The recent launch of the World Bank’s target "Cut Learning Poverty”, generated new arguments that highlight its counterproductive role in education and exposes its spasmodic ambition to regulate education through financial measures.

World Bank interventions are driven by a business logic

This World Bank and other development banks’ intervention strategy has been emulated by international aid agencies (with different approaches and divergent and even contradictory conclusions) who condition the disbursement of funds to the adoption of education reforms which often times do not agree with in countries social contexts.

Profit maximisation inspires the work of the banks and agencies even when they attempt to address social aims; therefore, economic returns are equated with the realisation of educational aims. It is this simplistic and cost-benefit reductionist logic that encourages the privatisation of education and is the same that points to deepening countries’ indebtedness in response to low domestic investment.

This business logic is increasingly dominating the education debates, driven by the political and ideological aim to negate the key educational objectives stipulated by the international human rights law, which is binding on governments, but refractory for development banks.

The complex interrelation of access, relevance, adaptability and acceptability of education is treated under the banking perspective as issues of inputs and products. Likewise, school governance is reduced to efficiency standards, in which the right to education is only a nickel flag-saluting.

And it does not take into consideration the full extent of the right to education

Education financing is ultimately a political issue. The influence of the World Bank, other banks and aid agencies leads to the displacement of the right to education framework.
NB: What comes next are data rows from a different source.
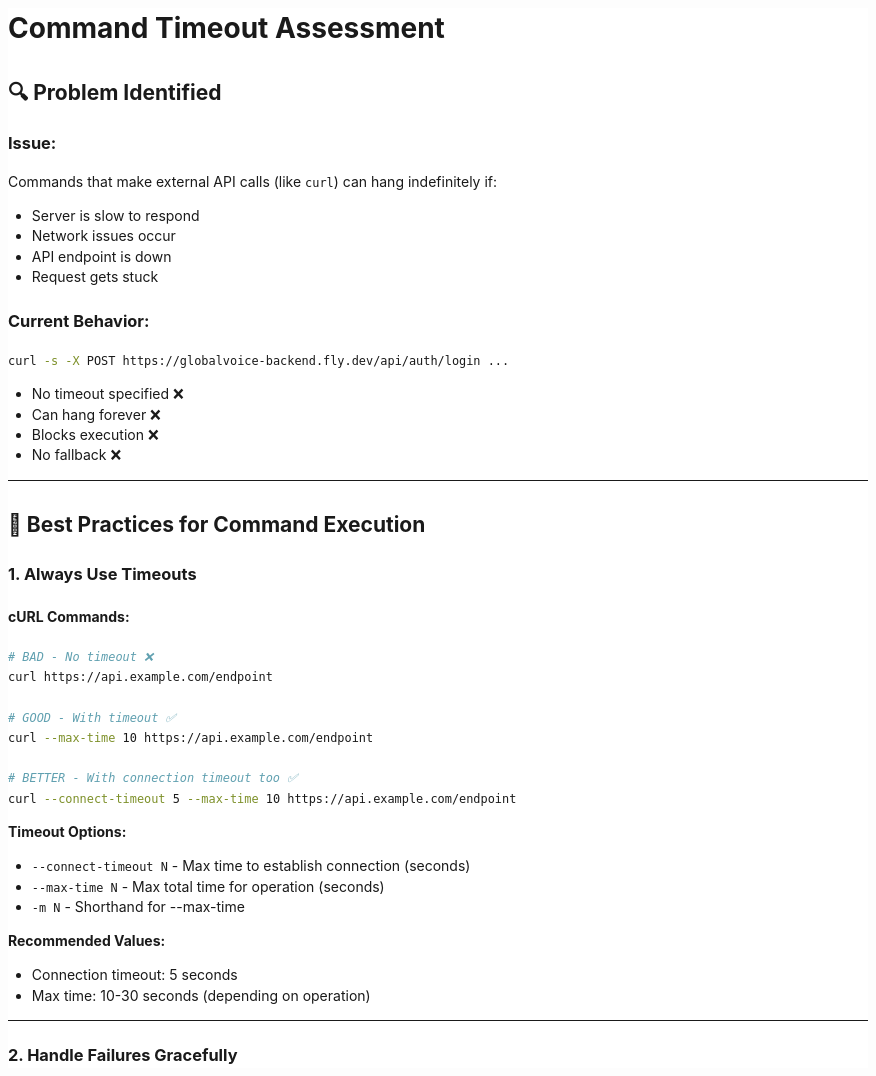 # Command Timeout Assessment

## 🔍 **Problem Identified**

### **Issue:**
Commands that make external API calls (like `curl`) can hang indefinitely if:
- Server is slow to respond
- Network issues occur
- API endpoint is down
- Request gets stuck

### **Current Behavior:**
```bash
curl -s -X POST https://globalvoice-backend.fly.dev/api/auth/login ...
```
- No timeout specified ❌
- Can hang forever ❌
- Blocks execution ❌
- No fallback ❌

---

## 🎯 **Best Practices for Command Execution**

### **1. Always Use Timeouts**

#### **cURL Commands:**
```bash
# BAD - No timeout ❌
curl https://api.example.com/endpoint

# GOOD - With timeout ✅
curl --max-time 10 https://api.example.com/endpoint

# BETTER - With connection timeout too ✅
curl --connect-timeout 5 --max-time 10 https://api.example.com/endpoint
```

**Timeout Options:**
- `--connect-timeout N` - Max time to establish connection (seconds)
- `--max-time N` - Max total time for operation (seconds)
- `-m N` - Shorthand for --max-time

**Recommended Values:**
- Connection timeout: 5 seconds
- Max time: 10-30 seconds (depending on operation)

---

### **2. Handle Failures Gracefully**

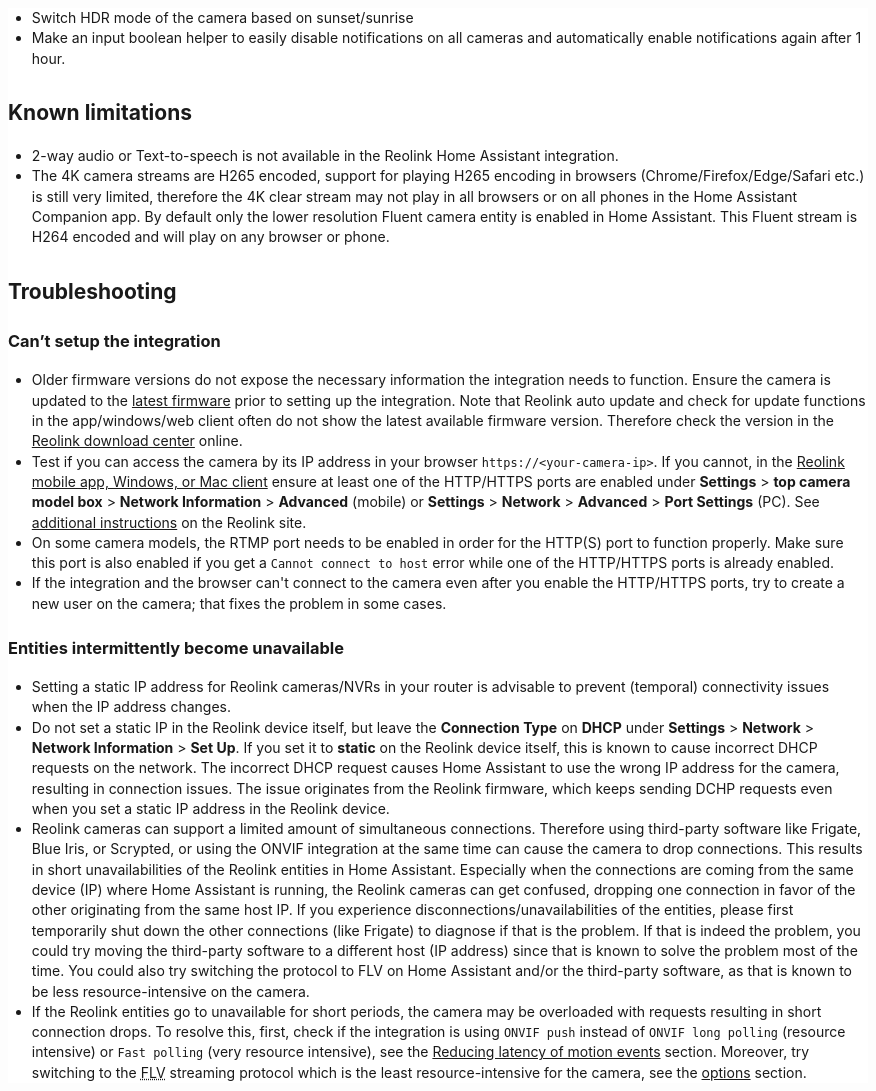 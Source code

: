- Switch HDR mode of the camera based on sunset/sunrise
- Make an input boolean helper to easily disable notifications on all cameras and automatically enable notifications again after 1 hour.

## Known limitations

- 2-way audio or Text-to-speech is not available in the Reolink Home Assistant integration.
- The 4K camera streams are H265 encoded, support for playing H265 encoding in browsers (Chrome/Firefox/Edge/Safari etc.) is still very limited, therefore the 4K clear stream may not play in all browsers or on all phones in the Home Assistant Companion app. By default only the lower resolution Fluent camera entity is enabled in Home Assistant. This Fluent stream is H264 encoded and will play on any browser or phone.

## Troubleshooting

### Can’t setup the integration

- Older firmware versions do not expose the necessary information the integration needs to function. Ensure the camera is updated to the [latest firmware](https://reolink.com/download-center/) prior to setting up the integration. Note that Reolink auto update and check for update functions in the app/windows/web client often do not show the latest available firmware version. Therefore check the version in the [Reolink download center](https://reolink.com/download-center/) online.
- Test if you can access the camera by its IP address in your browser `https://<your-camera-ip>`. If you cannot, in the [Reolink mobile app, Windows, or Mac client](https://reolink.com/software-and-manual/) ensure at least one of the HTTP/HTTPS ports are enabled under **Settings** > **top camera model box** > **Network Information** > **Advanced** (mobile) or **Settings** > **Network** > **Advanced** > **Port Settings** (PC). See [additional instructions](https://support.reolink.com/hc/en-us/articles/900000621783-How-to-Set-up-Reolink-Ports-Settings/) on the Reolink site.
- On some camera models, the RTMP port needs to be enabled in order for the HTTP(S) port to function properly. Make sure this port is also enabled if you get a `Cannot connect to host` error while one of the HTTP/HTTPS ports is already enabled.
- If the integration and the browser can't connect to the camera even after you enable the HTTP/HTTPS ports, try to create a new user on the camera; that fixes the problem in some cases.

### Entities intermittently become unavailable

- Setting a static IP address for Reolink cameras/NVRs in your router is advisable to prevent (temporal) connectivity issues when the IP address changes.
- Do not set a static IP in the Reolink device itself, but leave the **Connection Type** on **DHCP** under **Settings** > **Network** > **Network Information** > **Set Up**. If you set it to **static** on the Reolink device itself, this is known to cause incorrect DHCP requests on the network. The incorrect DHCP request causes Home Assistant to use the wrong IP address for the camera, resulting in connection issues. The issue originates from the Reolink firmware, which keeps sending DCHP requests even when you set a static IP address in the Reolink device.
- Reolink cameras can support a limited amount of simultaneous connections. Therefore using third-party software like Frigate, Blue Iris, or Scrypted, or using the ONVIF integration at the same time can cause the camera to drop connections. This results in short unavailabilities of the Reolink entities in Home Assistant. Especially when the connections are coming from the same device (IP) where Home Assistant is running, the Reolink cameras can get confused, dropping one connection in favor of the other originating from the same host IP. If you experience disconnections/unavailabilities of the entities, please first temporarily shut down the other connections (like Frigate) to diagnose if that is the problem. If that is indeed the problem, you could try moving the third-party software to a different host (IP address) since that is known to solve the problem most of the time. You could also try switching the protocol to FLV on Home Assistant and/or the third-party software, as that is known to be less resource-intensive on the camera.
- If the Reolink entities go to unavailable for short periods, the camera may be overloaded with requests resulting in short connection drops. To resolve this, first, check if the integration is using `ONVIF push` instead of `ONVIF long polling` (resource intensive) or `Fast polling` (very resource intensive), see the [Reducing latency of motion events](#reducing-latency-of-motion-events) section. Moreover, try switching to the <abbr title="flash video">FLV</abbr> streaming protocol which is the least resource-intensive for the camera, see the [options](#options) section.
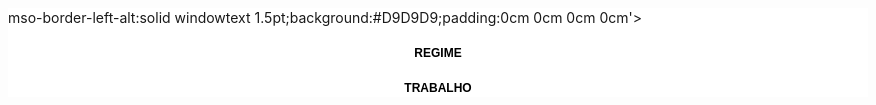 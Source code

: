   mso-border-left-alt:solid windowtext 1.5pt;background:#D9D9D9;padding:0cm 0cm 0cm 0cm'>
  <p class=MsoNormal align=center style='text-align:center'><b
  style='mso-bidi-font-weight:normal'><span style='font-size:9.0pt;mso-bidi-font-size:
  10.0pt;font-family:Arial;color:black;text-transform:uppercase'>REGIME<o:p></o:p></span></b></p>
  <p class=MsoNormal align=center style='text-align:center'><b
  style='mso-bidi-font-weight:normal'><span style='font-size:9.0pt;mso-bidi-font-size:
  10.0pt;font-family:Arial;color:black;text-transform:uppercase'>TRABALHO<o:p></o:p></span></b></p>
  </td>
  <td width=110 colspan=3 valign=top style='width:82.75pt;border-top:solid windowtext 1.5pt;
  border-left:none;border-bottom:none;border-right:solid windowtext 1.5pt;
  mso-border-left-alt:solid windowtext 1.5pt;background:#D9D9D9;padding:0cm 0cm 0cm 0cm'>
  <p class=MsoNormal align=center style='margin-top:6.0pt;text-align:center;
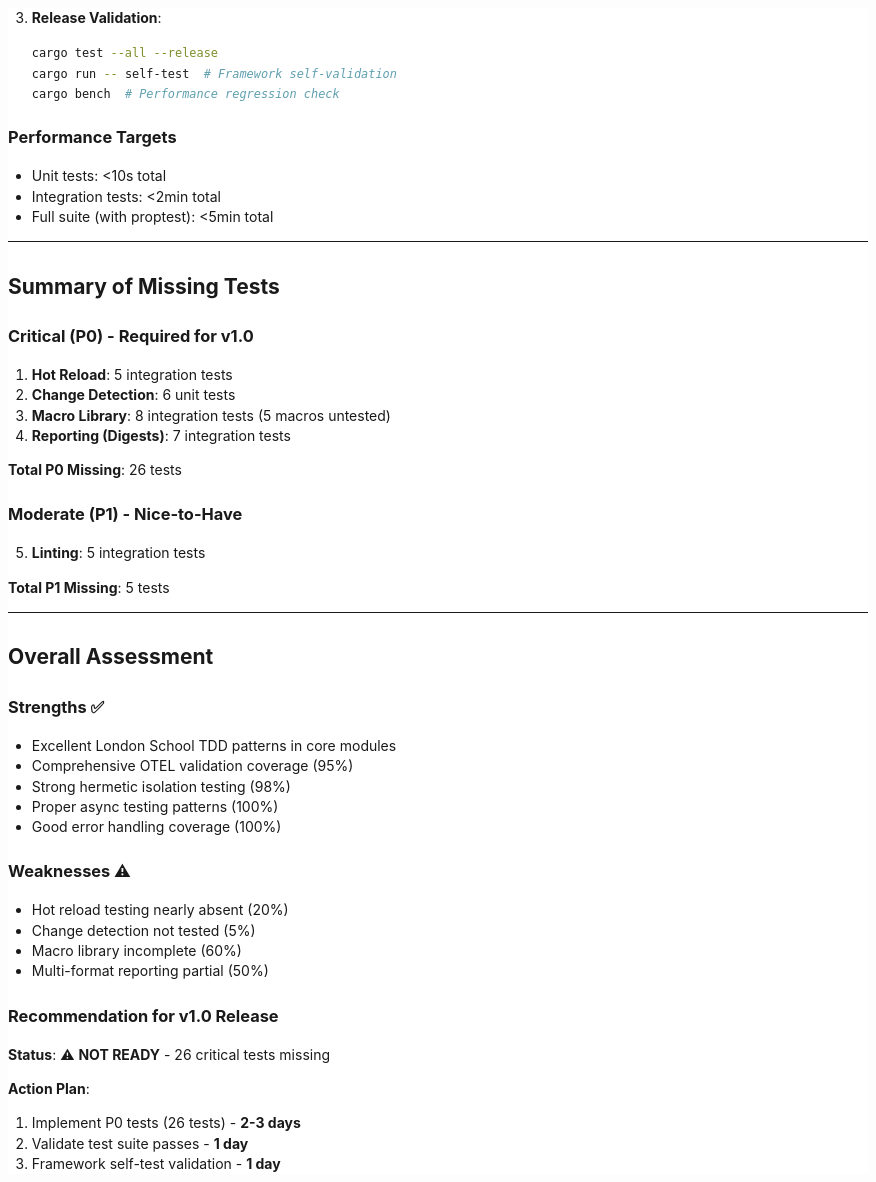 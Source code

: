 3. **Release Validation**:
   ```bash
   cargo test --all --release
   cargo run -- self-test  # Framework self-validation
   cargo bench  # Performance regression check
   ```

### Performance Targets
- Unit tests: <10s total
- Integration tests: <2min total
- Full suite (with proptest): <5min total

---

## Summary of Missing Tests

### Critical (P0) - Required for v1.0
1. **Hot Reload**: 5 integration tests
2. **Change Detection**: 6 unit tests
3. **Macro Library**: 8 integration tests (5 macros untested)
4. **Reporting (Digests)**: 7 integration tests

**Total P0 Missing**: 26 tests

### Moderate (P1) - Nice-to-Have
5. **Linting**: 5 integration tests

**Total P1 Missing**: 5 tests

---

## Overall Assessment

### Strengths ✅
- Excellent London School TDD patterns in core modules
- Comprehensive OTEL validation coverage (95%)
- Strong hermetic isolation testing (98%)
- Proper async testing patterns (100%)
- Good error handling coverage (100%)

### Weaknesses ⚠️
- Hot reload testing nearly absent (20%)
- Change detection not tested (5%)
- Macro library incomplete (60%)
- Multi-format reporting partial (50%)

### Recommendation for v1.0 Release

**Status**: ⚠️ **NOT READY** - 26 critical tests missing

**Action Plan**:
1. Implement P0 tests (26 tests) - **2-3 days**
2. Validate test suite passes - **1 day**
3. Framework self-test validation - **1 day**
It ends up imposing utilitarian pedagogical models focused on school performance and curriculum reduction, so that education systems respond to employers’ needs, rather than the development of critical thinking, or citizenship building committed to equality, justice and the strengthening of human rights as a way of life.

Let us not forget that the central issue is education, not financing, and that by reversing the order of the factors (all important, no doubt), the results can be catastrophic.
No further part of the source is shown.